The CMHC’s CEO Evan Siddall laid out a potentially bleak scenario for the country’s homeowners. HE told parliament that by September, if Canada’s economic recovery fails to generate enough momentum, 20% of mortgages could be in trouble.
“A team is at work within CMHC to help manage a growing debt ‘deferral cliff’ that looms in the fall, when some unemployed people will need to start paying their mortgages again,” Siddall said during the Committee’s videoconference. “As much as one fifth of all mortgages could be in arrears if our economy has not recovered sufficiently.”
It was one of many disturbing claims made by Siddall, who also told the Committee that the nominal house price in Canada could fall by as much as 18% over the next 6-12 months, with the biggest losses expected in oil-driven economies like Alberta and Saskatchewan and in overheated markets like Toronto. If prices fall by 10%, first-time buyers could lose as much as $45,000 on a $300,000 home.
But he took a moment to praise Canadians over this potential problem, which ironically did not worry him
“Canadians do a very good job of paying their mortgages, even when they’re under water, so our loss forecasts are not extreme,” he said in an exchange with Progressive Conservative MP Pierre Poilievre. When asked by Poilievre for CMHC’s potential loss forecast, Siddall estimated that it could be as high as $9 billion.
According to Dr. Sherry Cooper, Siddall’s claim that 20% of mortgages could be delinquent by September borders on the ridiculous.
“It’s kind of bizarre to me,” she says. “Most economists are finding fault with it.”
An arrears rate of 20% would essentially mean that the Bank of Canada’s efforts to ensure the availability of credit and the federal government’s pumping of billions of dollars into the economy to prevent business closures and forced bankruptcies will actually accelerate the rate at which Canadian mortgages are turning sour.
“The Bank of Canada estimates that the delinquency rate could possibly move up from .25% to .8%. And now we’re talking about 20% delinquency rates?” Cooper says. “Give me a break.”
When asked if there was a possibility that Siddall was referring to deferrals when he used the word “arrears”, Cooper was doubtful. To be clear, ‘arrears’ simply means money that is owed!
“No, he’s a very smart guy,” she says, despite the unlikelihood of his prediction.
“It’s not going to happen. The highest delinquency – which is what ‘arrears’ is – rates we’ve ever seen in history are nowhere near [the projected 20%],” she says.

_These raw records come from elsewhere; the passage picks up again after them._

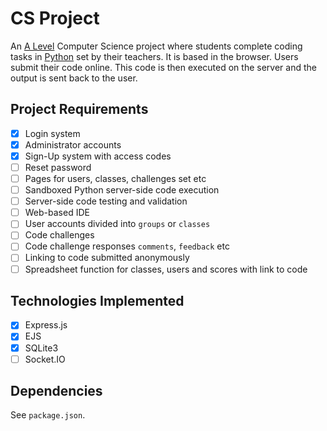 # CS Project
An [A Level][alevel] Computer Science project where students complete coding tasks in [Python][python] set by their teachers. It is based in the browser. Users submit their code online. This code is then executed on the server and the output is sent back to the user.

## Project Requirements
- [x] Login system
- [x] Administrator accounts
- [x] Sign-Up system with access codes
- [ ] Reset password
- [ ] Pages for users, classes, challenges set etc
- [ ] Sandboxed Python server-side code execution
- [ ] Server-side code testing and validation
- [ ] Web-based IDE
- [ ] User accounts divided into `groups` or `classes`
- [ ] Code challenges
- [ ] Code challenge responses `comments`, `feedback` etc
- [ ] Linking to code submitted anonymously
- [ ] Spreadsheet function for classes, users and scores with link to code

## Technologies Implemented
- [x] Express.js
- [x] EJS
- [x] SQLite3
- [ ] Socket.IO

## Dependencies
See `package.json`.

[alevel]: https://en.wikipedia.org/wiki/GCE_Advanced_Level
[python]: https://www.python.org/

Centum FairTrust owner Jimmy Hansra agrees with Cooper’s assessment.
“The government has been pretty proactive in terms of providing as many programs as they possibly can to weather the storm,” he says, adding that there’s “no way” Siddall’s arrears projection is accurate.

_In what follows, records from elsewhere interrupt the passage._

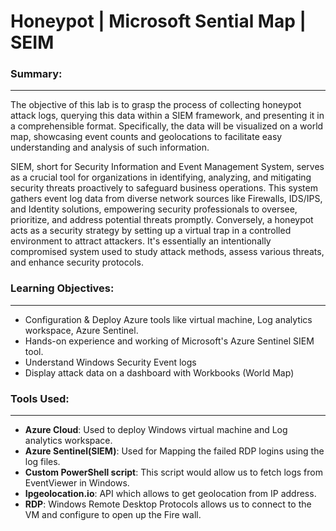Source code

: # Honeypot | Microsoft Sential Map | SEIM

### Summary:

---

The objective of this lab is to grasp the process of collecting honeypot attack logs, querying this data within a SIEM framework, and presenting it in a comprehensible format. Specifically, the data will be visualized on a world map, showcasing event counts and geolocations to facilitate easy understanding and analysis of such information.

SIEM, short for Security Information and Event Management System, serves as a crucial tool for organizations in identifying, analyzing, and mitigating security threats proactively to safeguard business operations. This system gathers event log data from diverse network sources like Firewalls, IDS/IPS, and Identity solutions, empowering security professionals to oversee, prioritize, and address potential threats promptly. Conversely, a honeypot acts as a security strategy by setting up a virtual trap in a controlled environment to attract attackers. It's essentially an intentionally compromised system used to study attack methods, assess various threats, and enhance security protocols.

### Learning Objectives:

---

* Configuration & Deploy Azure tools like virtual machine, Log analytics workspace, Azure Sentinel.
* Hands-on experience and working of Microsoft's Azure Sentinel SIEM tool.
* Understand Windows Security Event logs
* Display attack data on a dashboard with Workbooks (World Map)

### Tools Used:

---

* **Azure Cloud**: Used to deploy Windows virtual machine and Log analytics workspace.
* **Azure Sentinel(SIEM)**: Used for Mapping the failed RDP logins using the log files.
* **Custom PowerShell script**: This script would allow us to fetch logs from EventViewer in Windows.
* **Ipgeolocation.io**: API which allows to get geolocation from IP address.
* **RDP**: Windows Remote Desktop Protocols allows us to connect to the VM and configure to open up the Fire wall.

“Even his comments about CMHC seeing housing prices falling by 18% I think are overblown, too,” says Hansra. “Nobody knows what’s happening with house prices.”
Hansra isn’t preparing for the kind of worst-case scenario Siddall laid out. Instead, he says his team is readying themselves for a potential, although still unlikely, stream of borrowers looking for refinancing or equity take-out solutions that will require private money.

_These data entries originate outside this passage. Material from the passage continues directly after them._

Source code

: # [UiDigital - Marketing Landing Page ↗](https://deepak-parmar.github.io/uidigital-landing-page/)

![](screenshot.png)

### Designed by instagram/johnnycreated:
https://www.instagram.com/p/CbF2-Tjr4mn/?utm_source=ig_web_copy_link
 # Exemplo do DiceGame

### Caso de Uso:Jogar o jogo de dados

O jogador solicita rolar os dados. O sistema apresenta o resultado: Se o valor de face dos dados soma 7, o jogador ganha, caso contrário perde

“I don’t see it happening,” he says, “But if it does, I think that’s the only way mortgage professionals are going to be able to provide financing for their customers. Because if they’re not going to be able to make their mortgage payments and they have equity sitting in their home, either people are going to look to use home equity lines of credit to make those payments or they’ll look for some sort of second or third mortgage financing.”
Hansra stresses that projections like Siddall’s, particularly when they’re made at a time with no parallel in human history, need to be taken with a few million grains of salt. “It’s all a guess,” he adds.
“I think that if the government really thought there was going to be 20% arrears, they would take action,” McLister says. “You can’t have one in five homeowners not paying their mortgage, with a large percentage of those leading to liquidation. You know what that would do to home prices. You know what that would do to the economy. It’s not going to happen.”